Materials and methods
Raw data
Mouse miRNA expression data were downloaded from NCBI GEO (GSE77271) (20), based on the SurePrint G3 Mouse miRNA Microarray. A total of 6 samples were included in the dataset: 3 samples were the control group and 3 samples were the liver fibrosis group, which was induced using carbon-tetrachloride (CCl4). Mouse LncRNA and mRNA expression data were also downloaded from NCBI GEO (GSE80601) (21), generated using an Affymetrix GeneChip Mouse Exon 1.0 ST Array. A total of 10 samples were included in this dataset: 5 samples were the control group and 5 samples were the liver fibrosis group, which was also induced by CCl4.
Gene chip probe re-annotation
Based on the LncRNA classification pipeline constructed in our previous study (22), a number of LncRNAs represented on the Affymetrix microarrays were identified. First, the latest version of the NetAffx™ Annotation File (MoEx-1_0-st-v1 Probeset Annotations, CSV Format, release 36; uploaded 7/6/16) was obtained from the Affymetrix official website (http://www.affymetrix.com/support/technical/byproduct.affx?product=moexon-st). This annotation file was mapped to the MoEx-1_0-st-v1 probe sets ID. Second, the probe sets were annotated in the Refseq database (https://www.ncbi.nlm.nih.gov/refseq/); those IDs beginning with ‘NR’ were retained, and transcript IDs labeled with ‘NP’ were deleted. Probe sets from the Ensembl database (https://www.ensembl.org/index.html) and the online software BioMart v95 (https://www.ensembl.org/info/data/biomart/index.html) were applied to convert Affymetrix microarray IDs to Ensembl IDs, together with the corresponding gene type, and only RNAs type which were annotated as ‘lincRNA’, ‘sense_intronic’, ‘processed_transcript’, ‘antisense’, ‘sense_overlapping’, ‘3prime_overlapping_ncrna’ or ‘misc_RNA’ were retained. The probe sets that annotated in Noncode v4 (http://www.noncode.org/) were all retained. Next, based on the above two steps, probe set IDs annotated as ‘microRNA’, ‘snoRNAs’, ‘pseudogenes’ and other small RNAs were removed.

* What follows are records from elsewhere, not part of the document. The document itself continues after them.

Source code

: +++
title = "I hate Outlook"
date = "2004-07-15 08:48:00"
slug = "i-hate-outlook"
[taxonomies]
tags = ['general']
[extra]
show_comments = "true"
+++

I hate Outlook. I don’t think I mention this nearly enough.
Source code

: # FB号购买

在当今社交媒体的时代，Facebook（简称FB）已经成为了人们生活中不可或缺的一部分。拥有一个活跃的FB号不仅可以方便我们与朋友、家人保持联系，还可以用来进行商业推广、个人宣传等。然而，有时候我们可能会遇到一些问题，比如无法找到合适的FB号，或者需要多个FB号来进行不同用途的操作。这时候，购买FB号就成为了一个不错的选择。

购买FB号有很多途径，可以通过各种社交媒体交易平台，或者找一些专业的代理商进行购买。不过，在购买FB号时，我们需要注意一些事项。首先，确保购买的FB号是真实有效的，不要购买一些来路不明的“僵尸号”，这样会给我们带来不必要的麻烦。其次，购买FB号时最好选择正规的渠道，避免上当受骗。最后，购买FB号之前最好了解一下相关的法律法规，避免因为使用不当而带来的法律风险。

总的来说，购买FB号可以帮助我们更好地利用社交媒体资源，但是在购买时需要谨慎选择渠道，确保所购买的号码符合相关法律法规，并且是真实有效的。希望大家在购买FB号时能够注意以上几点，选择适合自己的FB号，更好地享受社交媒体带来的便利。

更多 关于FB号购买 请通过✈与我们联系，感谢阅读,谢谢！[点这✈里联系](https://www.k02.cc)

Screening of differentially expressed LncRNAs, miRNAs and mRNAs
First, differential probes of GSE77271 and GSE80601 were selected with thresholds of fold change (FC) >1.5 and P<0.05 using GEO2R (https://www.ncbi.nlm.nih.gov/geo/geo2r/). Second, differential probes were matched to miRNAs in GSE77271, and LncRNAs and mRNAs in GSE80601. Then, the differentially expressed LncRNAs (DELs), miRNAs (DEMis) and mRNAs (DEMs) were identified.

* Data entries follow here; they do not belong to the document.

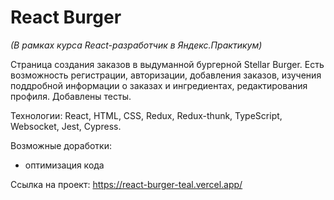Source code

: # React Burger

*(В рамках курса React-разработчик в Яндекс.Практикум)*

Страница создания заказов в выдуманной бургерной Stellar Burger. Есть возможность регистрации, авторизации, добавления заказов, изучения поддробной информации о заказах и ингредиентах, редактирования профиля. Добавлены тесты.

Технологии: React, HTML, CSS, Redux, Redux-thunk, TypeScript, Websocket, Jest, Cypress.

Возможные доработки:
- оптимизация кода

Ссылка на проект: https://react-burger-teal.vercel.app/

Reconstruction ceRNA network
The LncRNA-miRNA-mRNA network was reconstructed based on ceRNA theory as described previously (7). DEL sequence were obtained from Refseq, Noncode and Ensemble databases, whereas DEMi sequences were obtained from miRBase (http://www.mirbase.org/). Then, the target LncRNAs of miRNAs were predicted by MiRanda (http://www.microrna.org, release 2010) (23). The target mRNAs of miRNAs were predicted by MiRanda and TargetScan v7.2 (http://www.targetscan.org) (24). mRNAs and LncRNAs that were targeted and negatively co-expressed with a certain common miRNA were identified as LncRNA-miRNA-mRNA co-expression competing triplets. The ceRNA network was reconstructed by assembling all co-expression competing triplets, and was visualized using Cytoscape v3.2.8 (25) software. Simultaneously, all node degrees of the LncRNA-miRNA-mRNA network were calculated.
Functional enrichment analysis
To assess functional enrichment, GO (26,27) and KEGG pathway (28,29) analyses of mRNAs in the ceRNA network were performed using Database for Annotation, Visualization, and Integration Discovery (v6.8; http://david.ncifcrf.gov/). Then, a false discovery rate (FDR) was calculated to correct the P-value, and FDR <0.05 was selected as the threshold.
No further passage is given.